3 Voertuigen die worden geparkeerd op een parkeerplaats welke is aangeduid met bord E8 met voertuigcategorie van bijlage I van het Reglement verkeersregels en verkeerstekens 1990, voor zover het betreft voertuigen voor autodate.

4 Mobiele onderzoeksvoertuigen die worden gebruikt voor het doen van bevolkingsonderzoek als bedoeld in artikel 1, onder c, van de Wet op het bevolkingsonderzoek, voor welk onderzoek op grond van die wet vergunning is verleend, gedurende de periode van dat gebruik.

Artikel 11 Bevoegdheid tot gebruik wielklem en wegsleepregeling

1 Tot zekerheid van de betaling van een naheffingsaanslag ter zake van de belasting bedoeld in artikel 2, onderdeel 1, kan aan het voertuig ook een wielklem worden aangebracht.

2 Het college wijst bij openbaar te maken besluit in alle gevallen de terreinen en weggedeelten aan waar de wielklem wordt toegepast.

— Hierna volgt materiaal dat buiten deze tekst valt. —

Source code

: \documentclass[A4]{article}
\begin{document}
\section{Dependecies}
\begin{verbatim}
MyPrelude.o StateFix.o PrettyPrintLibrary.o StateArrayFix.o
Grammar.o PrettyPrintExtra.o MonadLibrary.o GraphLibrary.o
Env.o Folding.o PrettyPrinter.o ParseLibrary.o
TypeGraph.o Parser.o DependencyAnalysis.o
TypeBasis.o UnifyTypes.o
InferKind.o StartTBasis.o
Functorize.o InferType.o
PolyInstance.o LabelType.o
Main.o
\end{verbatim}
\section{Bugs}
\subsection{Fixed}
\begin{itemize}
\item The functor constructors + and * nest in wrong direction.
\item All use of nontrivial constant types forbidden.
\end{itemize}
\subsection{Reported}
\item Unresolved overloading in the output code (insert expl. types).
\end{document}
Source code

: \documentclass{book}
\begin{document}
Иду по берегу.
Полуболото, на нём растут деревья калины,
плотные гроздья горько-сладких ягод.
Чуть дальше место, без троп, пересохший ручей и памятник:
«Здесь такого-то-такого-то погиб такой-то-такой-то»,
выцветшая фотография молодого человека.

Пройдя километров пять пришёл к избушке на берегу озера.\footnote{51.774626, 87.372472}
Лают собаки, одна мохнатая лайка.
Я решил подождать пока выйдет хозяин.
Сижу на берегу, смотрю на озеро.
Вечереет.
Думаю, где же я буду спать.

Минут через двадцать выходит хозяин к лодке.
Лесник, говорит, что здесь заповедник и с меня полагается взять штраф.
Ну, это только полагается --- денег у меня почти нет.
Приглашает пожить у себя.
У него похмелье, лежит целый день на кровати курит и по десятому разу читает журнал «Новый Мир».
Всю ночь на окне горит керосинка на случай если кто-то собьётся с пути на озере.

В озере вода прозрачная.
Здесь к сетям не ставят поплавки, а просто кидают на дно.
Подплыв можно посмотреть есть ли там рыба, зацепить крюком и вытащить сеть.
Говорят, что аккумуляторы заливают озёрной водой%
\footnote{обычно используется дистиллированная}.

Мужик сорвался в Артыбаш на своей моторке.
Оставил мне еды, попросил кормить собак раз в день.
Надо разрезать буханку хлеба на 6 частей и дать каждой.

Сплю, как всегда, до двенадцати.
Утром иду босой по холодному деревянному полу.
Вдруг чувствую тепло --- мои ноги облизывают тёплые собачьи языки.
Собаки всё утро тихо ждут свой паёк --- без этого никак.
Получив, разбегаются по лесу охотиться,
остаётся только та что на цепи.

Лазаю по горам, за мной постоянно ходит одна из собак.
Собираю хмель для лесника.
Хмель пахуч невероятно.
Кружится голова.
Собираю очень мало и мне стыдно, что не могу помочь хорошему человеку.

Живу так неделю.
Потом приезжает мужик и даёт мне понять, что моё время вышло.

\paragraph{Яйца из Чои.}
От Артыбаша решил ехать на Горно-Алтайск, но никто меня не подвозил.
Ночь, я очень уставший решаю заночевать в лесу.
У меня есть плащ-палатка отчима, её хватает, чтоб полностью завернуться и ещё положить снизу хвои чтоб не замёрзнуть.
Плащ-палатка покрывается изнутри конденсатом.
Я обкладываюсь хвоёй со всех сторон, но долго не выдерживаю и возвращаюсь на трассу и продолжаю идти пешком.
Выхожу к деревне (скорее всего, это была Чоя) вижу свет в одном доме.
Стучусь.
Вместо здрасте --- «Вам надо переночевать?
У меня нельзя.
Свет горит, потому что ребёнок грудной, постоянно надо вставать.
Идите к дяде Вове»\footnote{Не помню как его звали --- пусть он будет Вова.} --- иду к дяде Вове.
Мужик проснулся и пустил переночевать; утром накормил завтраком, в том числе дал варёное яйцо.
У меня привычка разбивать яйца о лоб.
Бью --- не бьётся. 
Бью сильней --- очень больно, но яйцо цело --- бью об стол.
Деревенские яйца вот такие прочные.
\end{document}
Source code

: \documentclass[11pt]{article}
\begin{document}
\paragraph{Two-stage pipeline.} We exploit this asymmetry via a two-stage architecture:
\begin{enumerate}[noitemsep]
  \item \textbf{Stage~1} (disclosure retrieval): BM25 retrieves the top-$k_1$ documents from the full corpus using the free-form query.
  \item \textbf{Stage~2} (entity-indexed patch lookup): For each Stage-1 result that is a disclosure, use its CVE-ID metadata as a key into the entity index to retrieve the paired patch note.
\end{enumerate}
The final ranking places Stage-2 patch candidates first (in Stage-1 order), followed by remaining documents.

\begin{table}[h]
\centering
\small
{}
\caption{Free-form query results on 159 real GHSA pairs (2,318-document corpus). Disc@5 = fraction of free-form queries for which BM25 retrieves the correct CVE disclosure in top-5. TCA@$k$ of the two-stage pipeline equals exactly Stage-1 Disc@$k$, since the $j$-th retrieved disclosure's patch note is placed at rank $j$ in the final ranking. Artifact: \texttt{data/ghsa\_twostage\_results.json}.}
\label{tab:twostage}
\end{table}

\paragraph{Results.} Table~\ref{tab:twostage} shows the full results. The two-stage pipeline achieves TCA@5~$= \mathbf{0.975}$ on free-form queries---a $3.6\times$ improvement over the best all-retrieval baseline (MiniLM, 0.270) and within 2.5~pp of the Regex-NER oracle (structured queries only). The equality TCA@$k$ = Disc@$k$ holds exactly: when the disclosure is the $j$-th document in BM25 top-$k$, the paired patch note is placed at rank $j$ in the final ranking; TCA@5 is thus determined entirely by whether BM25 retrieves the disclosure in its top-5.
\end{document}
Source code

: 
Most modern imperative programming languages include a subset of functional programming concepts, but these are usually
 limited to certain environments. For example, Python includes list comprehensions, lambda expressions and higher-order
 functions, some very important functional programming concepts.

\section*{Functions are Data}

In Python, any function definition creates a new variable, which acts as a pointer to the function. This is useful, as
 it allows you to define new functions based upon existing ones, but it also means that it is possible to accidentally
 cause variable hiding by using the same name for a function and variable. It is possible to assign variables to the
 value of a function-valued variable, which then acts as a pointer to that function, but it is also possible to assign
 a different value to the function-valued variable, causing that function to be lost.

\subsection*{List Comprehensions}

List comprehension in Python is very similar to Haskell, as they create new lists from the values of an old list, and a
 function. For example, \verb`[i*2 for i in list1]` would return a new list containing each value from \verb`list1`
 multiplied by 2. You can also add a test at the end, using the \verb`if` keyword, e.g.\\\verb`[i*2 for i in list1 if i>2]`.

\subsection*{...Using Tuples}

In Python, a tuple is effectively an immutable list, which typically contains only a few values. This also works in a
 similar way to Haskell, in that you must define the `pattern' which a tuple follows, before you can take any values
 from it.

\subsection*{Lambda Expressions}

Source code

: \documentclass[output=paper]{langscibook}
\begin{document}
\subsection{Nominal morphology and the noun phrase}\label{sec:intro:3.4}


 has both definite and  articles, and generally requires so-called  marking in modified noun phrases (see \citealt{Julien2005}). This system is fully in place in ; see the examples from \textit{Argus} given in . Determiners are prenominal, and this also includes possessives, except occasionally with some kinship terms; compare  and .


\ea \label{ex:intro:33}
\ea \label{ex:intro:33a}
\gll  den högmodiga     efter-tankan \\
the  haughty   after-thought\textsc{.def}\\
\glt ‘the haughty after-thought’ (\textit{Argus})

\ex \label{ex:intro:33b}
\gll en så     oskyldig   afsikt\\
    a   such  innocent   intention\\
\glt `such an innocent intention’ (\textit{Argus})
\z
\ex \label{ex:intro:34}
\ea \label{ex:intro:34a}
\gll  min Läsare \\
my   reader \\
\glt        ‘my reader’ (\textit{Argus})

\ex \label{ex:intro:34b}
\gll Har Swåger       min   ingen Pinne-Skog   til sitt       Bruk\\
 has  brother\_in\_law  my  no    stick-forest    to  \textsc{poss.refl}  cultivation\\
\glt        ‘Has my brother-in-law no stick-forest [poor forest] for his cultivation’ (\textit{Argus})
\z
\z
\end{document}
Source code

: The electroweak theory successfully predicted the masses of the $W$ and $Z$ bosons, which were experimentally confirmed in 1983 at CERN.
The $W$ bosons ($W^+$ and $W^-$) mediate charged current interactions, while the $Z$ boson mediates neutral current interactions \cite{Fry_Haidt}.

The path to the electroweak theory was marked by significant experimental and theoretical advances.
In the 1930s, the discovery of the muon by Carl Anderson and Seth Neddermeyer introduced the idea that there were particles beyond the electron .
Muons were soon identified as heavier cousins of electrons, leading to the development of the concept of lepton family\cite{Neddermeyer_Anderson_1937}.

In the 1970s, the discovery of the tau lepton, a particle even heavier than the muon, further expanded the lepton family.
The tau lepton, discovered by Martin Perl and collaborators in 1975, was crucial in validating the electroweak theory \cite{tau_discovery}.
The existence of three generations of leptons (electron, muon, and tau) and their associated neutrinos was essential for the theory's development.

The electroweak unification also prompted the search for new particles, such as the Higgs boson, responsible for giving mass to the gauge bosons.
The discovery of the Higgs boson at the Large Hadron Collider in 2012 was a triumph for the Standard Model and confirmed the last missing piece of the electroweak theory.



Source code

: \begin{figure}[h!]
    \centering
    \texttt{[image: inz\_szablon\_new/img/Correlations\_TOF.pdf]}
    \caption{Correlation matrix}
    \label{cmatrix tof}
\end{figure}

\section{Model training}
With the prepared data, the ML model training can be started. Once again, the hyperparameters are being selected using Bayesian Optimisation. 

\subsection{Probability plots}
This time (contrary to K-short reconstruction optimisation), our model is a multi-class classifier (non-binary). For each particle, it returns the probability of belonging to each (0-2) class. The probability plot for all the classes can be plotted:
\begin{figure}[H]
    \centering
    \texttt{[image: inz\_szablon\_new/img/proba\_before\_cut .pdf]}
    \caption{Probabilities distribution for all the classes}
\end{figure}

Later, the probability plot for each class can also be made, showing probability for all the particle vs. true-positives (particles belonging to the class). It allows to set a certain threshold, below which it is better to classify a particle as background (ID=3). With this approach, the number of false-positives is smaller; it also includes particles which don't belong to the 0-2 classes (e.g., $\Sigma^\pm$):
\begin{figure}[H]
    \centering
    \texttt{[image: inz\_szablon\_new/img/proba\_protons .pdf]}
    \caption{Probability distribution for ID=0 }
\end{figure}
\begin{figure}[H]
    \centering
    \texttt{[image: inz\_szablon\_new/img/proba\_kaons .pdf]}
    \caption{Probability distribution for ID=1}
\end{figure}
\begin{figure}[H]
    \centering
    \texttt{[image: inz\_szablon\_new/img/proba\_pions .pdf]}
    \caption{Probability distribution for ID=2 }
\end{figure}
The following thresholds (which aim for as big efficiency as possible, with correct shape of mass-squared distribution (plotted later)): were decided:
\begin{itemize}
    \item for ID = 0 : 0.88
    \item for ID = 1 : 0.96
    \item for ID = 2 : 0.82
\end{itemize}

3 Als na het aanbrengen van de wielklem 24 uren zijn verstreken kan het motorvoertuig naar een door de in artikel 231, tweede lid, onderdeel b, van de Gemeentewet bedoelde gemeenteambtenaar aangewezen plaats worden overgebracht en in bewaring worden gesteld.

Artikel 12 Kwijtschelding

Bij de invordering van de parkeerbelastingen wordt geen kwijtschelding verleend.

Artikel 13 Nadere regels door het college van burgemeester en wethouders

Het college van burgemeester en wethouders kan nadere regels geven met betrekking tot de heffing en invordering van de parkeerbelastingen.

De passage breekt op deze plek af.